First, let's calculate the volume of the room:
Room Volume = length × width × height = 3 m × 2.75 m × 2.5 m = 20.625 m^3
Next, we need to find the number of moles of propanol in 10.0 L:
Number of moles of propanol = volume of propanol (Liters) × density of propanol (g/mL) ÷ molar mass of propanol (g/mol)
Molar mass of propanol (C3H8O) = (3 × molar mass of carbon) + (8 × molar mass of hydrogen) + (1 × molar mass of oxygen)
Molar mass of carbon = 12.01 g/mol
Molar mass of hydrogen = 1.01 g/mol
Molar mass of oxygen = 16.00 g/mol
Now we can calculate the molar mass of propanol:
Molar mass of propanol = (3 × 12.01 g/mol) + (8 × 1.01 g/mol) + (1 × 16.00 g/mol)
Using the given data, the density of propanol at 25 °C is 0.804 g/mL. Let's convert that to g/L:
Density of propanol (g/L) = 0.804 g/mL × 1000 mL/L
With this information, we can calculate the number of moles of propanol:
Number of moles of propanol = 10.0 L × (0.804 g/mL × 1000 mL/L) ÷ (molar mass of propanol)

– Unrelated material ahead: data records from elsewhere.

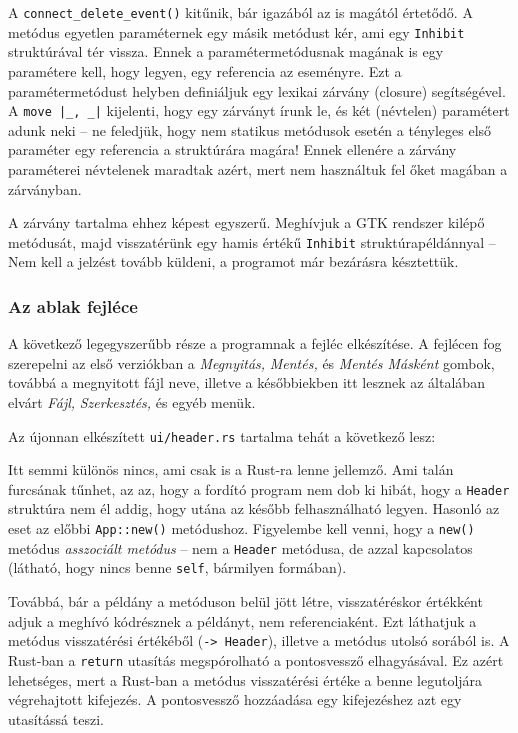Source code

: A \verb+connect_delete_event()+ kitűnik, bár igazából az is magától értetődő.
A metódus egyetlen paraméternek egy másik metódust kér, ami egy \texttt{Inhibit} struktúrával tér vissza.
Ennek a paramétermetódusnak magának is egy paramétere kell, hogy legyen, egy referencia az eseményre.
Ezt a paramétermetódust helyben definiáljuk egy lexikai zárvány (closure) segítségével.
A \verb+move |_, _|+ kijelenti, hogy egy zárványt írunk le, és két (névtelen) paramétert adunk neki --
ne feledjük, hogy nem statikus metódusok esetén a tényleges első paraméter egy referencia a struktúrára magára!
Ennek ellenére a zárvány paraméterei névtelenek maradtak azért, mert nem használtuk fel őket magában a zárványban.

A zárvány tartalma ehhez képest egyszerű.
Meghívjuk a GTK rendszer kilépő metódusát, majd visszatérünk egy hamis értékű \texttt{Inhibit} struktúrapéldánnyal --
Nem kell a jelzést tovább küldeni, a programot már bezárásra késztettük.

\subsubsection{Az ablak fejléce}

A következő legegyszerűbb része a programnak a fejléc elkészítése.
A fejlécen fog szerepelni az első verziókban a \textit{Megnyitás,} \textit{Mentés,} és \textit{Mentés Másként}
gombok, továbbá a megnyitott fájl neve,
illetve a későbbiekben itt lesznek az általában elvárt \textit{Fájl,} \textit{Szerkesztés,} és egyéb menük.

Az újonnan elkészített \texttt{ui/header.rs} tartalma tehát a következő lesz:



Itt semmi különös nincs, ami csak is a Rust-ra lenne jellemző.
Ami talán furcsának tűnhet, az az, hogy a fordító program nem dob ki hibát,
hogy a \texttt{Header} struktúra nem él addig, hogy utána az később felhasználható legyen.
Hasonló az eset az előbbi \texttt{App::new()} metódushoz.
Figyelembe kell venni, hogy a \texttt{new()} metódus \textit{asszociált metódus} --
nem a \texttt{Header} metódusa, de azzal kapcsolatos (látható, hogy nincs benne \texttt{self}, bármilyen formában).

Továbbá, bár a példány a metóduson belül jött létre, visszatéréskor értékként adjuk a meghívó
kódrésznek a példányt, nem referenciaként.
Ezt láthatjuk a metódus visszatérési értékéből (\verb+-> Header+), 
illetve a metódus utolsó sorából is.
A Rust-ban a \texttt{return} utasítás megspórolható a pontosvessző elhagyásával.
Ez azért lehetséges, mert a Rust-ban a metódus visszatérési értéke a benne legutoljára végrehajtott kifejezés.
A pontosvessző hozzáadása egy kifejezéshez azt egy utasítássá teszi.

Now we have the number of moles of propanol. To find the partial pressure of propanol, we can use the ideal gas law equation:
Pressure × Volume = n × R × Temperature
We know the volume of the room and the temperature is 25 °C, which we need to convert to Kelvin:
Temperature (Kelvin) = 25 °C + 273.15
The ideal gas law equation becomes:
Pressure × 20.625 m^3 = (number of moles of propanol) × (R constant) × (temperature in Kelvin)
We can rearrange the equation to solve for pressure:
Pressure = (number of moles of propanol) × (R constant) × (temperature in Kelvin) ÷ 20.625 m^3
Given that the vapor pressure of propanol is 10.7 torr, we need to convert it to atm:
Vapor pressure of propanol (atm) = 10.7 torr ÷ 760 torr/atm
Now, we can compare the vapor pressure of propanol to the partial pressure of propanol in the room. If the partial pressure is less than the vapor pressure, then all the propanol will evaporate; otherwise, if the partial pressure is greater than or equal to the vapor pressure, some liquid will remain.
Let's calculate the partial pressure of propanol and compare it to the vapor pressure to determine whether all the propanol will evaporate or if some liquid will remain.